_To do_. Every line from the one containing "vs. Zombies is" to the end of the data below should be copied exactly, but pictures should not.
═══
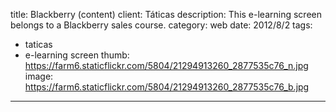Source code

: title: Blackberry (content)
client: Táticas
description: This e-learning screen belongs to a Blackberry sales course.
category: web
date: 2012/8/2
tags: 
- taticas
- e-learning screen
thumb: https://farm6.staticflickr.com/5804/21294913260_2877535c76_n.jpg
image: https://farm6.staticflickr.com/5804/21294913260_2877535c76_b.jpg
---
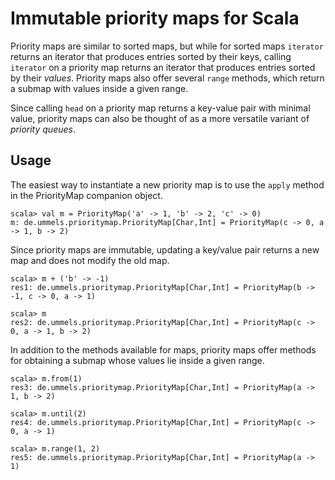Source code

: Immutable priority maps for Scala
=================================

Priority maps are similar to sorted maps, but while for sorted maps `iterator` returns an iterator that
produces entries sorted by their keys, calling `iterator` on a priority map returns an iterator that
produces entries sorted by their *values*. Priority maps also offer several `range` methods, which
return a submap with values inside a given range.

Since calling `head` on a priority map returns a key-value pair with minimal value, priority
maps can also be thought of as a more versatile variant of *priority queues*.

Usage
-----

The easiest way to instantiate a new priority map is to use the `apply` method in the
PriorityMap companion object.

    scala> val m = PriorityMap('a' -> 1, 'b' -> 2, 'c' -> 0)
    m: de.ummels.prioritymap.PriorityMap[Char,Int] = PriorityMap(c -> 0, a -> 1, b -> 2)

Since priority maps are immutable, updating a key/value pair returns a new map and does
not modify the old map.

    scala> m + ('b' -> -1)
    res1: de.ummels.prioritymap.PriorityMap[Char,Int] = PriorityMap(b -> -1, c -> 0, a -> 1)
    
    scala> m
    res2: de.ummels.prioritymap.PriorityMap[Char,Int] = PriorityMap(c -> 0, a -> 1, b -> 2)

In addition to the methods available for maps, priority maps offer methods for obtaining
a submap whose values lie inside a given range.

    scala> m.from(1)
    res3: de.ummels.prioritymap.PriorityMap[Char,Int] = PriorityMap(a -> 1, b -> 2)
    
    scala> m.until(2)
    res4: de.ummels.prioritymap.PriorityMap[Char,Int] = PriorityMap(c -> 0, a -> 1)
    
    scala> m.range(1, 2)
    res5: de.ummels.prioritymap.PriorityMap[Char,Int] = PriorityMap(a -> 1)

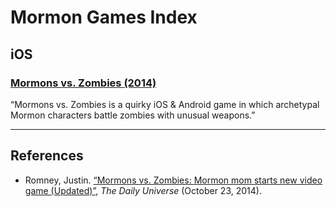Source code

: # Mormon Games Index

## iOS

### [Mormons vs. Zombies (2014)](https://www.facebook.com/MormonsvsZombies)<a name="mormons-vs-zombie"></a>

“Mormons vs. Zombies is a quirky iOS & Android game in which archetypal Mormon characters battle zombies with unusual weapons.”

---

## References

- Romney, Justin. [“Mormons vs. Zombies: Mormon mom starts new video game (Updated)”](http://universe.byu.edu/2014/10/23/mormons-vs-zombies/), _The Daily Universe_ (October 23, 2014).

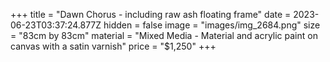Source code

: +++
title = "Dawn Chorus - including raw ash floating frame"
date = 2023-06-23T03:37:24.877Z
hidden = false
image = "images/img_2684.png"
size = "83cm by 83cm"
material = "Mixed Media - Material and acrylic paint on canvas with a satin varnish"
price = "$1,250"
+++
═══
_Solution below_.
“Mormons vs. Zombies is a quirky iOS & Android game in which archetypal Mormon characters battle zombies with unusual weapons.”

---

## References

- Romney, Justin. [“Mormons vs. Zombies: Mormon mom starts new video game (Updated)”](http://universe.byu.edu/2014/10/23/mormons-vs-zombies/), _The Daily Universe_ (October 23, 2014).

Source code

: +++
title = "Dawn Chorus - including raw ash floating frame"
date = 2023-06-23T03:37:24.877Z
hidden = false
image = "images/img_2684.png"
size = "83cm by 83cm"
material = "Mixed Media - Material and acrylic paint on canvas with a satin varnish"
price = "$1,250"
+++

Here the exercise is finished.